**SUPPLIED RECORDS:**
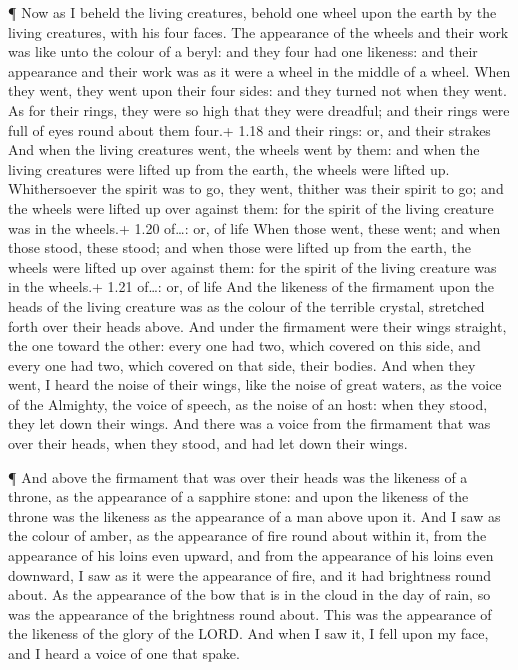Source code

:  ¶ Now as I beheld the living creatures, behold one wheel
upon the earth by the living creatures, with his four faces.
 The appearance of the wheels and their work was like unto
the colour of a beryl: and they four had one likeness: and their
appearance and their work was as it were a wheel in the middle of a
wheel.  When they went, they went upon their four sides:
and they turned not when they went.  As for their rings,
they were so high that they were dreadful; and their rings were full of
eyes round about them four.+ 1.18 and their rings: or, and their strakes
 And when the living creatures went, the wheels went by
them: and when the living creatures were lifted up from the earth, the
wheels were lifted up.  Whithersoever the spirit was to go,
they went, thither was their spirit to go; and the wheels were lifted up
over against them: for the spirit of the living creature was in the
wheels.+ 1.20 of\ldots: or, of life  When those went, these
went; and when those stood, these stood; and when those were lifted up
from the earth, the wheels were lifted up over against them: for the
spirit of the living creature was in the wheels.+ 1.21 of\ldots: or, of
life  And the likeness of the firmament upon the heads of
the living creature was as the colour of the terrible crystal, stretched
forth over their heads above.  And under the firmament were
their wings straight, the one toward the other: every one had two, which
covered on this side, and every one had two, which covered on that side,
their bodies.  And when they went, I heard the noise of
their wings, like the noise of great waters, as the voice of the
Almighty, the voice of speech, as the noise of an host: when they stood,
they let down their wings.  And there was a voice from the
firmament that was over their heads, when they stood, and had let down
their wings.

 ¶ And above the firmament that was over their heads was
the likeness of a throne, as the appearance of a sapphire stone: and
upon the likeness of the throne was the likeness as the appearance of a
man above upon it.  And I saw as the colour of amber, as
the appearance of fire round about within it, from the appearance of his
loins even upward, and from the appearance of his loins even downward, I
saw as it were the appearance of fire, and it had brightness round
about.  As the appearance of the bow that is in the cloud
in the day of rain, so was the appearance of the brightness round about.
This was the appearance of the likeness of the glory of the LORD. And
when I saw it, I fell upon my face, and I heard a voice of one that
spake.

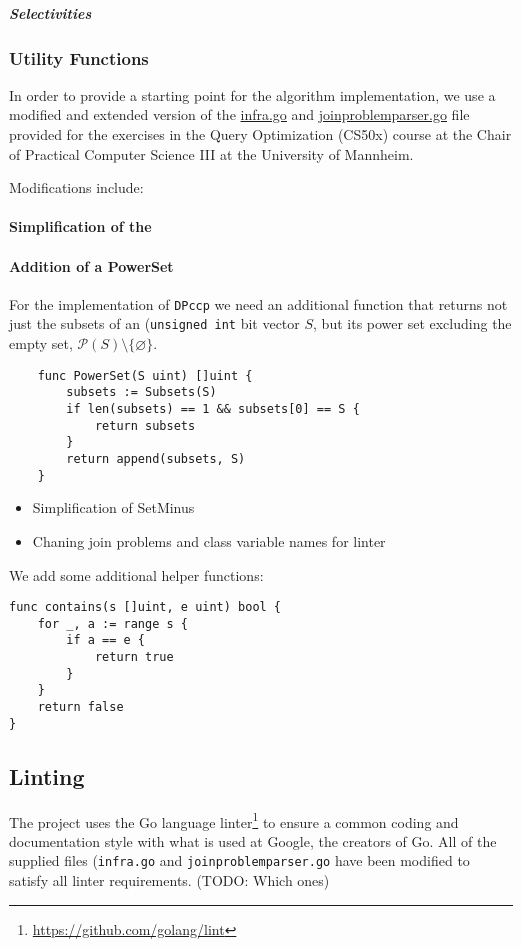 \subparagraph{Selectivities}



\subsubsection{Utility Functions}


In order to provide a starting point for the algorithm implementation, we use a modified and extended version of the \url{infra.go} and \url{joinproblemparser.go} file provided for the exercises in the Query Optimization (CS50x) course \texttt{} at the Chair of Practical Computer Science III at the University of Mannheim.

Modifications include:
\paragraph{Simplification of the }

\paragraph{Addition of a PowerSet}
For the implementation of \texttt{DPccp} we need an additional function that returns not just the subsets of an (\texttt{unsigned int} bit vector $S$, but its power set excluding the empty set, $\mathcal P(S)\setminus\{\varnothing\}$.

\begin{verbatim}
    func PowerSet(S uint) []uint {
        subsets := Subsets(S)
        if len(subsets) == 1 && subsets[0] == S {
            return subsets
        }
        return append(subsets, S)
    }
\end{verbatim}

\begin{itemize}
    \item Simplification of SetMinus
    \item Chaning join problems and class variable names for linter
\end{itemize}


We add some additional helper functions:
\begin{verbatim}   
func contains(s []uint, e uint) bool {
    for _, a := range s {
        if a == e {
            return true
        }
    }
    return false
}    
\end{verbatim}

\subsection{Linting}
The project uses the Go language linter\footnote{\url{https://github.com/golang/lint}} to ensure a common coding and documentation style with what is used at Google, the creators of Go.
All of the supplied files (\texttt{infra.go} and \texttt{joinproblemparser.go} have been modified to satisfy all linter requirements. (TODO: Which ones)

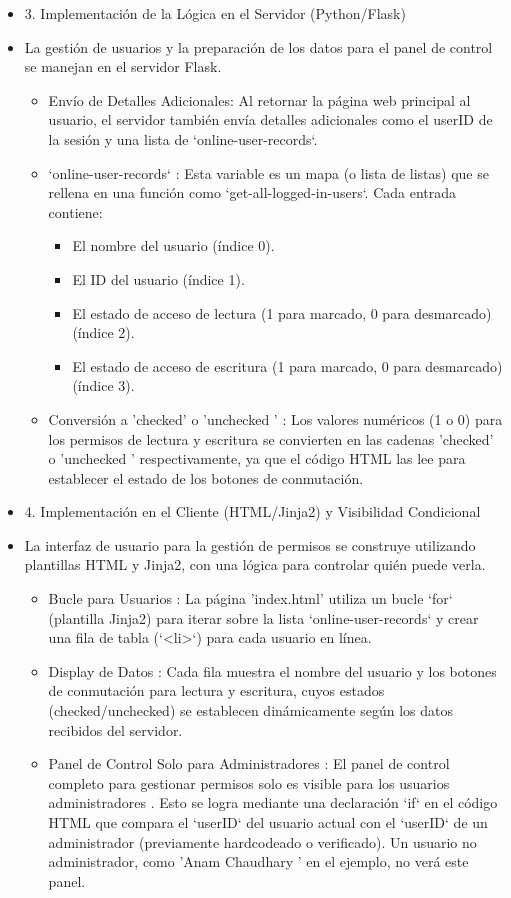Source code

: \documentclass{report}
\begin{document}
\begin{itemize}
    \item 3. Implementación de la Lógica en el Servidor (Python/Flask)
    \item La gestión de usuarios y la preparación de los datos para el panel de control se manejan en el servidor Flask.
    \begin{itemize}
        \item Envío de Detalles Adicionales: Al retornar la página web principal al usuario, el servidor también envía detalles adicionales como el 
        userID de la sesión y una lista de `online-user-records`.
        \item `online-user-records` : Esta variable es un mapa (o lista de listas) que se rellena en una función como `get-all-logged-in-users`. 
        Cada entrada contiene:
        \begin{itemize}
            \item El  nombre del usuario  (índice 0).
            \item El  ID del usuario  (índice 1).
            \item El  estado de acceso de lectura  (1 para marcado, 0 para desmarcado) (índice 2).
            \item El  estado de acceso de escritura  (1 para marcado, 0 para desmarcado) (índice 3).
        \end{itemize}
        \item Conversión a 'checked' o  'unchecked ' : Los valores numéricos (1 o 0) para los permisos de lectura y escritura se convierten en las 
        cadenas 'checked' o  'unchecked ' respectivamente, ya que el código HTML las lee para establecer el estado de los botones de conmutación.
    \end{itemize}

    \item 4. Implementación en el Cliente (HTML/Jinja2) y Visibilidad Condicional
    \item La interfaz de usuario para la gestión de permisos se construye utilizando plantillas HTML y Jinja2, con una lógica para controlar quién puede verla.
    \begin{itemize}
        \item Bucle para Usuarios : La página 'index.html' utiliza un bucle `for` (plantilla Jinja2) para iterar sobre la lista `online-user-records` 
        y crear una fila de tabla (`<li>`) para cada usuario en línea.
        \item Display de Datos : Cada fila muestra el nombre del usuario y los botones de conmutación para lectura y escritura, cuyos estados 
        (checked/unchecked) se establecen dinámicamente según los datos recibidos del servidor.
        \item Panel de Control Solo para Administradores : El  panel de control completo para gestionar permisos solo es visible para los usuarios 
        administradores . Esto se logra mediante una declaración `if` en el código HTML que compara el `userID` del usuario actual con el `userID` 
        de un administrador (previamente hardcodeado o verificado). Un usuario no administrador, como  'Anam Chaudhary ' en el ejemplo, no verá este panel.
    \end{itemize}


\end{itemize}
\end{document}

**TASK PROMPT:** Copy out all lines of the material above in which "gestión" occurs.

**RESULT OF THE EXERCISE:**
    \item La gestión de usuarios y la preparación de los datos para el panel de control se manejan en el servidor Flask.
    \item La interfaz de usuario para la gestión de permisos se construye utilizando plantillas HTML y Jinja2, con una lógica para controlar quién puede verla.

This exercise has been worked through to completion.